Created attachment 1405395 [details] File contains contents of OSD journald log Description of problem: Tried adding a new OSD to upgraded containerized cluster from 3.live to RC 3.0.z1, OSDs are getting shutdown continuously receiving signal Interrupt from PID: 0 Version-Release number of selected component (if applicable): Container - rhceph:3-3 How reproducible: Always (2/2) Steps to Reproduce: 1. Upgrade a containerized cluster from 3.0 live to rhceph:3-3 2. Add a new OSD node with limit option Actual results: OSDs (dmcrypt enabled + collocated journal) are getting restarted - ceph-osd-run.sh[22803]: 2018-03-07 14:30:12.947659 7ff421d11d00 -1 osd.9 2164 log_to_monitors {default=true} ceph-osd-run.sh[22803]: 2018-03-07 14:35:07.200026 7ff3faa6a700 -1 Fail to open '/proc/0/cmdline' error = (2) No such file or directory ceph-osd-run.sh[22803]: 2018-03-07 14:35:07.200044 7ff3faa6a700 -1 received signal: Interrupt from PID: 0 task name: <unknown> UID: 0 ceph-osd-run.sh[22803]: 2018-03-07 14:35:07.200048 7ff3faa6a700 -1 osd.9 2229 *** Got signal Interrupt *** ceph-osd-run.sh[22803]: 2018-03-07 14:35:07.200062 7ff3faa6a700 -1 osd.9 2229 shutdown Expected results: OSD services must be up and running Additional info: When this issue was tried on another cluster, services were stabilized after twi shutdown and restarts. limit option was used when playbook was initiated to add new OSD node. Playbook eventually failed trying to restart OSDs saying "PGs were not reported as active+clean", "It is possible that the cluster has less OSDs than the replica configuration", "Will refuse to continue"]}"

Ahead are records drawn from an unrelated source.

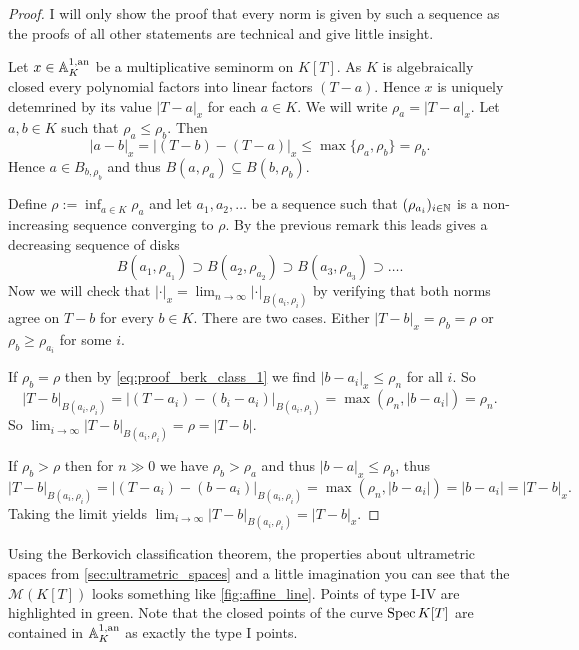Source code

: \begin{proof}
	I will only show the proof that every norm is given by such a sequence as the proofs of all other statements are technical and give little insight. 

	Let $x \in \mathbb{A}_K^{1, \text{an}}$ be a multiplicative seminorm on $K[T]$. 
	As  $K$ is algebraically closed every polynomial factors into linear factors $(T-a)$. 
	Hence $x$ is uniquely detemrined by its value $|T-a|_x$ for each $a \in K$. 
	We will write $\rho_a = |T-a|_x$.
	Let  $a, b \in K$ such that $\rho_a \le \rho_b$. 
	Then  \begin{equation}\label{eq:proof_berk_class_1}
		|a - b|_x = |(T-b) - (T - a)|_x \le \max \{\rho_a, \rho_b\} = \rho_b 
	.\end{equation} 
	Hence $a \in B_{b, \rho_b}$ and thus  $B(a, \rho_a) \subseteq B(b, \rho_b)$. 

	Define $\rho := \inf_{a \in K} \rho_a$ and let $a_1, a_2, \ldots$ be a sequence such that $(\rho_{a_i})_{i \in \mathbb{N}}  $ is a non-increasing sequence converging to $\rho$. 
	By the previous remark this leads gives a decreasing sequence of disks \[
		B(a_1, \rho_{a_1}) \supset B(a_2, \rho_{a_2}) \supset B(a_3, \rho_{a_3}) \supset\ldots
	.\] 
	Now we will check that $|\cdot |_x = \lim_{n \to \infty} |\cdot |_{B(a_i, \rho_i)}$ by verifying that both norms agree on $T- b$ for every $b \in K$. 
	 There are two cases. Either $|T - b|_x = \rho_b = \rho$ or $\rho_b \ge \rho_{a_i}$ for some $i$. 

	 If $ \rho_b = \rho$ then by \eqref{eq:proof_berk_class_1} we find $|b - a_i|_x \le \rho_n$ for all $i$.
	 So \[
		 |T - b|_{B(a_i, \rho_i)} = |(T - a_i) - (b_i - a_i)|_{B(a_i, \rho_i)} = \max(\rho_n, |b - a_i|) = \rho_n
	 .\]
	 So $\lim_{i \to \infty} |T- b|_{B(a_i, \rho_i)} = \rho = |T - b|$. 

	 If $\rho_b > \rho$ then for $n \gg 0$ we have $\rho_b > \rho_a$ and thus $|b - a|_x \le \rho_b$, thus \[
		 |T - b|_{B(a_i, \rho_i)} = |(T - a_i) - (b -a_i)|_{B(a_i, \rho_i)} = \max (\rho_n, |b - a_i|) = |b - a_i| = |T - b|_x
	 .\]   
	 Taking the limit yields $\lim_{i \to \infty} |T- b| _{B(a_i, \rho_{i})} = |T - b|_x$.
\end{proof}

Using the Berkovich classification theorem, the properties about ultrametric spaces from \cref{sec:ultrametric_spaces} and a little imagination you can see that the $\mathcal{M} (K[T])$ looks something like \cref{fig:affine_line}. 
Points of type I-IV are highlighted in green. Note that the closed points of the curve $\operatorname{Spec} K[T]$ are contained in  $\mathbb{A}_K^{1,\text{an}}$ as exactly the type I points. 

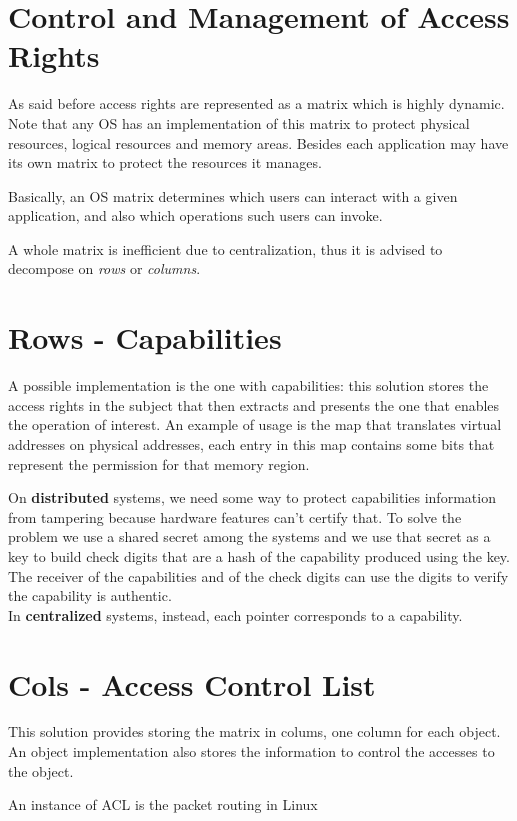 \section{Control and Management of Access Rights}
As said before access rights are represented as a matrix which is highly dynamic.\\
Note that any OS has an implementation of this matrix to protect physical resources, logical resources and memory areas.
Besides each application may have its own matrix to protect the resources it manages.

Basically, an OS matrix determines which users can interact with a given application,
and also which operations such users can invoke.

A whole matrix is inefficient due to centralization, thus it is advised to decompose on \textit{rows} or \textit{columns}.

\section{Rows - Capabilities}
A possible implementation is the one with capabilities: this solution stores the access rights in the
subject that then extracts and presents the one that enables the operation of interest.
An example
of usage is the map that translates virtual addresses on physical addresses, each entry in this map
contains some bits that represent the permission for that memory region.

On \textbf{distributed} systems, we need some way to protect capabilities information from tampering because hardware features can’t certify that.
To solve the problem we use a shared secret among the systems and we use that secret as a key to build check digits that are a hash of the capability
produced using the key.
The receiver of the capabilities and of the check digits can use the digits to verify the capability is authentic.\\
In \textbf{centralized} systems, instead, each pointer corresponds to a capability.

\section{Cols - Access Control List}
This solution provides storing the matrix in colums, one column for each object.
An object implementation also stores the information to control the accesses to the object.

An instance of ACL is the packet routing in Linux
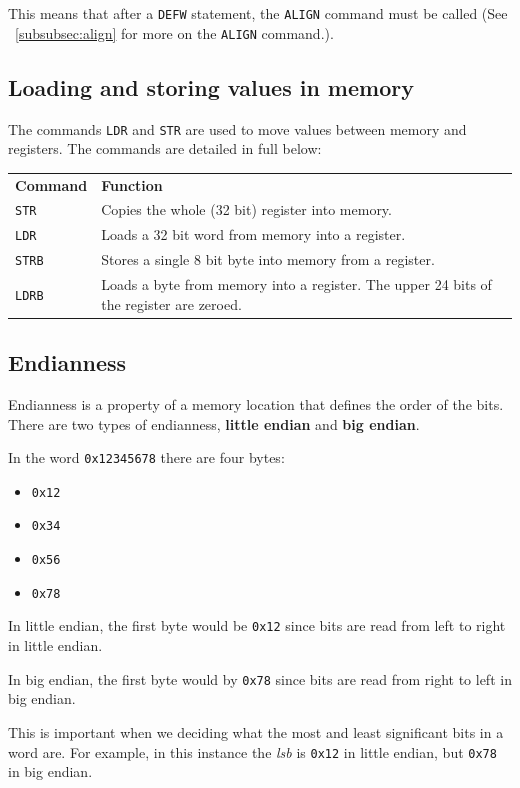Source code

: \documentclass{article}
\begin{document}
This means that after a {\tt DEFW} statement, the {\tt ALIGN} command must be called (See ~\ref{subsubsec:align} for more on the {\tt ALIGN} command.).

\subsection{Loading and storing values in memory}

The commands {\tt LDR} and {\tt STR} are used to move values between memory and registers. The commands are detailed in full below:

\begin{tabularx}{\textwidth}{l X}
	{\bf Command} & {\bf Function}\\
	{\tt STR} & Copies the whole (32 bit) register into memory.\\
	{\tt LDR} & Loads a 32 bit word from memory into a register.\\
	{\tt STRB} & Stores a single 8 bit byte into memory from a register.\\
	{\tt LDRB} & Loads a byte from memory into a register. The upper 24 bits of the register are zeroed.\\
\end{tabularx}

\subsection{Endianness}

Endianness is a property of a memory location that defines the order of the bits. There are two types of endianness, {\bf little endian} and {\bf big endian}.

In the word {\tt 0x12345678} there are four bytes:
\begin{itemize}
	\item {\tt 0x12}
	\item {\tt 0x34}
	\item {\tt 0x56}
	\item {\tt 0x78}
\end{itemize}

In little endian, the first byte would be {\tt 0x12} since bits are read from left to right in little endian.

In big endian, the first byte would by {\tt 0x78} since bits are read from right to left in big endian.

This is important when we deciding what the most and least significant bits in a word are. For example, in this instance the {\it lsb} is {\tt 0x12} in little endian, but {\tt 0x78} in big endian.
\end{document}
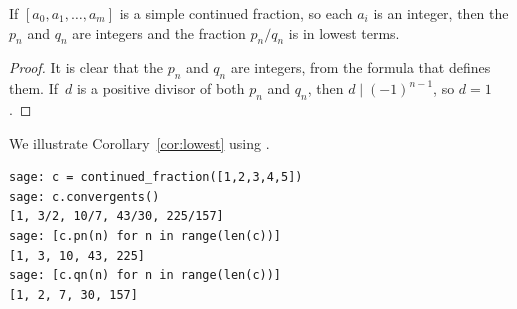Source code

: \begin{corollary}%
\label{cor:lowest}
If $[a_0,a_1,\ldots,a_m]$ is a simple continued fraction,
so each $a_i$ is an integer,
then the $p_n$ and $q_n$ are integers and
the fraction $p_n/q_n$ is in lowest terms.
\end{corollary}
\begin{proof}
  It is clear that the $p_n$ and $q_n$ are integers, from the formula
  that defines them.  If~$d$ is a positive divisor of both $p_n$ and
  $q_n$, then $d\mid (-1)^{n-1}$, so $d=1$.
\end{proof}

\begin{sg}
We illustrate Corollary~\ref{cor:lowest} using \sage.
\begin{verbatim}
sage: c = continued_fraction([1,2,3,4,5])
sage: c.convergents()
[1, 3/2, 10/7, 43/30, 225/157]
sage: [c.pn(n) for n in range(len(c))]
[1, 3, 10, 43, 225]
sage: [c.qn(n) for n in range(len(c))]
[1, 2, 7, 30, 157]
\end{verbatim}
\end{sg}

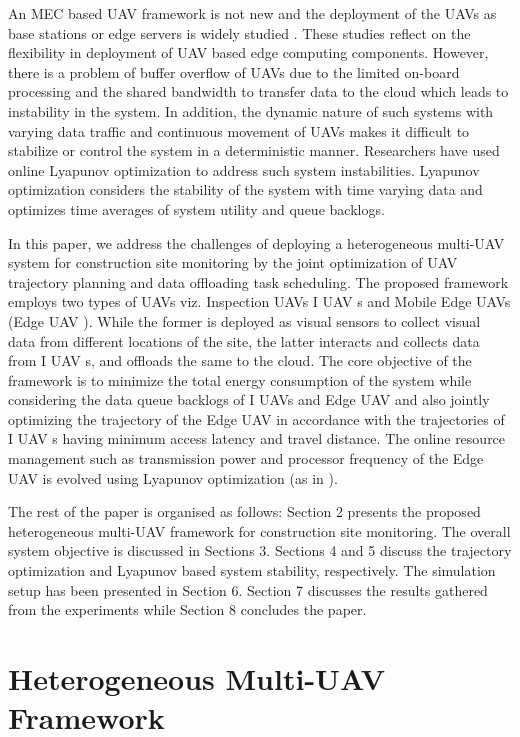 \documentclass{article}
\begin{document}
\begin{multicols}{2}
An MEC based UAV framework is not new and the deployment of the UAVs as base stations or edge servers is widely studied \cite{wan2019towards, abbas2017mobile}. These studies reflect on the flexibility in deployment of UAV based edge computing components. However, there is a problem of buffer overflow of UAVs due to the limited on-board processing and the shared bandwidth to transfer data to the cloud which leads to instability in the system. In addition, the dynamic nature of such systems with varying data traffic and continuous movement of UAVs makes it difficult to stabilize or control the system in a deterministic manner. Researchers have used online Lyapunov optimization\cite{neely2010stochastic} to address such system instabilities. Lyapunov optimization considers the stability of the system with time varying data and optimizes time averages of system utility and queue backlogs.\par

In this paper, we address the challenges of deploying a heterogeneous multi-UAV system for construction site monitoring by the joint optimization of UAV trajectory planning and data offloading task scheduling. The proposed framework employs two types of UAVs viz. Inspection UAVs I UAV s and Mobile Edge UAVs (Edge UAV ). While the former is deployed as visual sensors to collect visual data from different locations of the site, the latter interacts and collects data from I UAV s, and offloads the same to the cloud. The core objective of the framework is to minimize the total energy consumption of the system while considering the data queue backlogs of I UAVs and Edge UAV and also jointly optimizing the trajectory of the Edge UAV in accordance with the trajectories of I UAV s having minimum access latency and travel distance. The online resource management such as transmission power and processor frequency of the Edge UAV is
evolved using Lyapunov optimization (as in \cite{zhang2018stochastic}).\par

The rest of the paper is organised as follows: Section 2 presents the proposed heterogeneous multi-UAV framework for construction site monitoring. The overall system objective is discussed in Sections 3. Sections 4 and 5 discuss the trajectory optimization and Lyapunov based system stability, respectively. The simulation setup has been presented in Section 6. Section 7 discusses the results gathered from the experiments while Section 8 concludes
the paper.

\section{Heterogeneous Multi-UAV Framework}


\end{multicols}
\end{document}
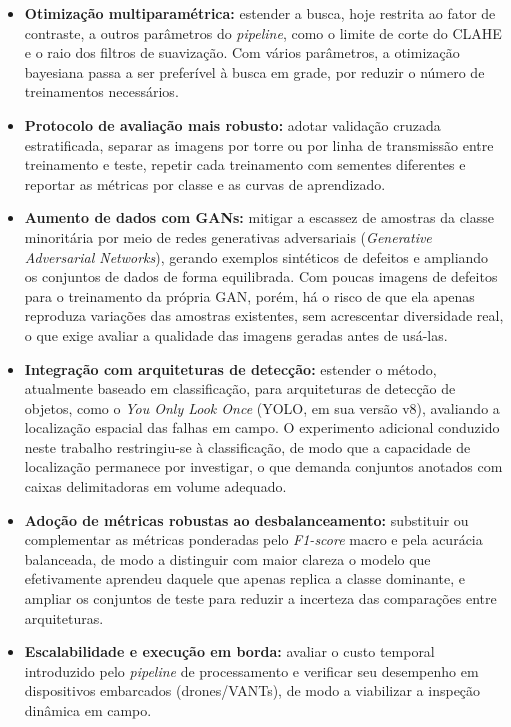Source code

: \begin{itemize}
    \item \textbf{Otimização multiparamétrica:} estender a busca, hoje restrita ao fator de contraste, a outros parâmetros do \textit{pipeline}, como o limite de corte do CLAHE e o raio dos filtros de suavização. Com vários parâmetros, a otimização bayesiana \cite{snoek2012practical} passa a ser preferível à busca em grade, por reduzir o número de treinamentos necessários.
    \item \textbf{Protocolo de avaliação mais robusto:} adotar validação cruzada estratificada, separar as imagens por torre ou por linha de transmissão entre treinamento e teste, repetir cada treinamento com sementes diferentes e reportar as métricas por classe e as curvas de aprendizado.
    \item \textbf{Aumento de dados com GANs:} mitigar a escassez de amostras da classe minoritária por meio de redes generativas adversariais (\textit{Generative Adversarial Networks}), gerando exemplos sintéticos de defeitos e ampliando os conjuntos de dados de forma equilibrada. Com poucas imagens de defeitos para o treinamento da própria GAN, porém, há o risco de que ela apenas reproduza variações das amostras existentes, sem acrescentar diversidade real, o que exige avaliar a qualidade das imagens geradas antes de usá-las.
    \item \textbf{Integração com arquiteturas de detecção:} estender o método, atualmente baseado em classificação, para arquiteturas de detecção de objetos, como o \textit{You Only Look Once} (YOLO, em sua versão v8), avaliando a localização espacial das falhas em campo. O experimento adicional conduzido neste trabalho restringiu-se à classificação, de modo que a capacidade de localização permanece por investigar, o que demanda conjuntos anotados com caixas delimitadoras em volume adequado.
    \item \textbf{Adoção de métricas robustas ao desbalanceamento:} substituir ou complementar as métricas ponderadas pelo \textit{F1-score} macro e pela acurácia balanceada, de modo a distinguir com maior clareza o modelo que efetivamente aprendeu daquele que apenas replica a classe dominante, e ampliar os conjuntos de teste para reduzir a incerteza das comparações entre arquiteturas.
    \item \textbf{Escalabilidade e execução em borda:} avaliar o custo temporal introduzido pelo \textit{pipeline} de processamento e verificar seu desempenho em dispositivos embarcados (drones/VANTs), de modo a viabilizar a inspeção dinâmica em campo.
\end{itemize}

Created attachment 1405398 [details] File contains contents of ansible-playbook log
I'm looking into the machine at the moment
Thanks for letting me know Ken. I'm still unsure of what the real error is, still investigating.
After 1 day of hard debugging, it seems that the machine where these new OSDs are running has BAD firewall rules. That was sneaky because the OSD appeared up when they were started and down when stopped, so this was hard to believe fw was involved. After disabling firewalld, everything works. Please check your hardware setup before running a deployment. We can't afford to waste time on issues like this. Also, this is not the first time either, so please from now on be more careful. Thanks.